# Records excerpted from a collection
***

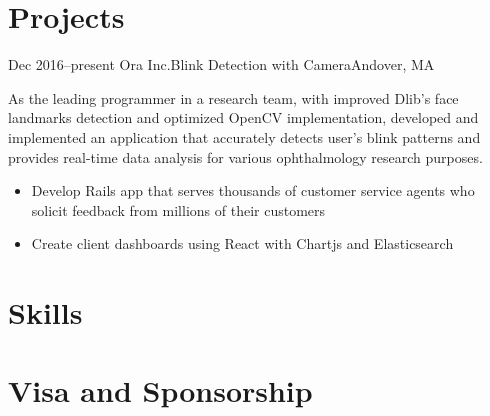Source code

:\documentclass[10pt,a4paper,merriweather]{moderncv}        %
\begin{document}
\section{Projects}

\cventry
{Dec 2016--present}
{Ora Inc.}{Blink Detection with Camera}{Andover, MA}{}
{As the leading programmer in a research team, with improved Dlib's face landmarks detection and optimized OpenCV implementation, developed and implemented an application that accurately detects user's blink patterns and provides real-time data analysis for various ophthalmology research purposes.
\begin{itemize}
\item Develop Rails app that serves thousands of customer service agents who solicit feedback from millions of their customers
\item Create client dashboards using React with Chartjs and Elasticsearch
\end{itemize}}
\vspace{.15cm}


\section{Skills}


\section{Visa and Sponsorship}

\end{document}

***

The word "section" may appear in several lines of the data; copy every line where it does.

\section{Projects}
\section{Skills}
\section{Visa and Sponsorship}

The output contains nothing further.